- _TO DO_
Pick every line out of the entries below that holds the string "explored", and report them.

(Beginning of DATASET)

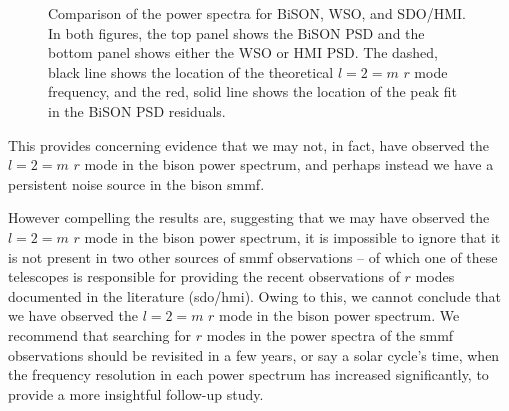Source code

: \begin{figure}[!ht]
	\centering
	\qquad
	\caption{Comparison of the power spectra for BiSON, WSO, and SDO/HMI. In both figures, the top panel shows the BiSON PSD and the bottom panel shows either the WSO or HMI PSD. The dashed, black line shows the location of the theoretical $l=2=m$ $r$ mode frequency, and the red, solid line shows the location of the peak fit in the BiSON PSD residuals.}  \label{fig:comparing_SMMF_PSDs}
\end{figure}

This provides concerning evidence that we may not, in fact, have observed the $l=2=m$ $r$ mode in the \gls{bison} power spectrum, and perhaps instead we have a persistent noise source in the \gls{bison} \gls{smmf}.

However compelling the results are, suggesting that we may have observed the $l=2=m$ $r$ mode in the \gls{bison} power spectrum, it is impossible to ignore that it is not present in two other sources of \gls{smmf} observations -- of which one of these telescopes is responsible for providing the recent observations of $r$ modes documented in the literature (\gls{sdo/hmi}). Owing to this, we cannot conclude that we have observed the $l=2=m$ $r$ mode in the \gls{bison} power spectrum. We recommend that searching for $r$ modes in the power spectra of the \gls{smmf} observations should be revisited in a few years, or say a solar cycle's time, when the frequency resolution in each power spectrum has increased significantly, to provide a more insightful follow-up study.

(End of DATASET)
(Beginning of DATASET)

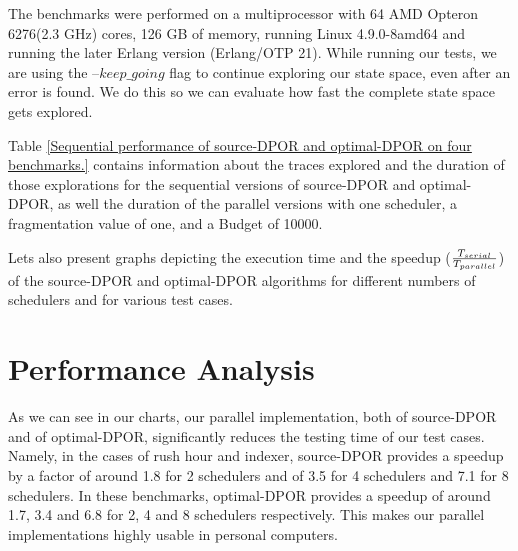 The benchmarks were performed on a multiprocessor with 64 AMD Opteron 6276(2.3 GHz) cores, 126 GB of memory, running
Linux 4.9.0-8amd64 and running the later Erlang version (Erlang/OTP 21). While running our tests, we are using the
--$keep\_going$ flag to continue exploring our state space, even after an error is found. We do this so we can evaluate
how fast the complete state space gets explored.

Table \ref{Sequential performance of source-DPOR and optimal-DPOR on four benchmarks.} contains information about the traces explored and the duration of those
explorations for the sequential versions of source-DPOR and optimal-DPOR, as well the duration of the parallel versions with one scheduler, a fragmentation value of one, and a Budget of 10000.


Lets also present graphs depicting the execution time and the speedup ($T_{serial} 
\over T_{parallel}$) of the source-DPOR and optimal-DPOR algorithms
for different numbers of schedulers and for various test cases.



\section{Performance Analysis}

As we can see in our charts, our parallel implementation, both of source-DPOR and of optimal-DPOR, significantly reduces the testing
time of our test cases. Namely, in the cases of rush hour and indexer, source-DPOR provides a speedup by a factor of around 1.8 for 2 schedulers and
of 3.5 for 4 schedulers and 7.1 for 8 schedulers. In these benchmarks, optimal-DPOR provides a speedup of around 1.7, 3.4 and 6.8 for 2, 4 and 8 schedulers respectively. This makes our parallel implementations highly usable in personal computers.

(End of DATASET)

- _EXERCISE RESULT_
how fast the complete state space gets explored.
Table \ref{Sequential performance of source-DPOR and optimal-DPOR on four benchmarks.} contains information about the traces explored and the duration of those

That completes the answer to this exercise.